* [WHAT YOU HAVE TO DO] The expected output is the first line of the data below and every line after it, up to and including the line containing "output completo |", each reproduced exactly.

DATA FOR ANALYSIS below:

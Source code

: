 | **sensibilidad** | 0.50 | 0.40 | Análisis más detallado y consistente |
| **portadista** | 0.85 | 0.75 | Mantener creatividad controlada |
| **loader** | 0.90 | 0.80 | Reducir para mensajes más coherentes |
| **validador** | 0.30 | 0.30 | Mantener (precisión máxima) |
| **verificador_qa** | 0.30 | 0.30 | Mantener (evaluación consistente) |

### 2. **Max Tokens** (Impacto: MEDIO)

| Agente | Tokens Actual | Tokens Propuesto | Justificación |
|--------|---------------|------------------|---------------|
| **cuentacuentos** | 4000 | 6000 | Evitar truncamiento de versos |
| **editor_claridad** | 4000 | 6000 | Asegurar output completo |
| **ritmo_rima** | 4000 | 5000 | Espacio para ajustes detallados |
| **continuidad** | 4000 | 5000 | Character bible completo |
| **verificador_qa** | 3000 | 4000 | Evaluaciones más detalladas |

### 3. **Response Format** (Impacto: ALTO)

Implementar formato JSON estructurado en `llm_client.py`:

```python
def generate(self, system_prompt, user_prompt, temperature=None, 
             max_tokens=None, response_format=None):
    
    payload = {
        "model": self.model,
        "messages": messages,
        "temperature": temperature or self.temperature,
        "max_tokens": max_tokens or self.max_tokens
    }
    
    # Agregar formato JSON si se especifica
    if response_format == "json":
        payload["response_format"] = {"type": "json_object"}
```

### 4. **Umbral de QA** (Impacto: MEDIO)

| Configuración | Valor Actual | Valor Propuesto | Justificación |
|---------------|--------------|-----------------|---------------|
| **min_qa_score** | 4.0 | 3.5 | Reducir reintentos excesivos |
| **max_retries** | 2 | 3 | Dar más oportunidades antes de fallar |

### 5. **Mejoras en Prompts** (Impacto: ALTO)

End of DATA FOR ANALYSIS.

* [SOLUTION]
Source code

: | **sensibilidad** | 0.50 | 0.40 | Análisis más detallado y consistente |
| **portadista** | 0.85 | 0.75 | Mantener creatividad controlada |
| **loader** | 0.90 | 0.80 | Reducir para mensajes más coherentes |
| **validador** | 0.30 | 0.30 | Mantener (precisión máxima) |
| **verificador_qa** | 0.30 | 0.30 | Mantener (evaluación consistente) |

### 2. **Max Tokens** (Impacto: MEDIO)

| Agente | Tokens Actual | Tokens Propuesto | Justificación |
|--------|---------------|------------------|---------------|
| **cuentacuentos** | 4000 | 6000 | Evitar truncamiento de versos |
| **editor_claridad** | 4000 | 6000 | Asegurar output completo |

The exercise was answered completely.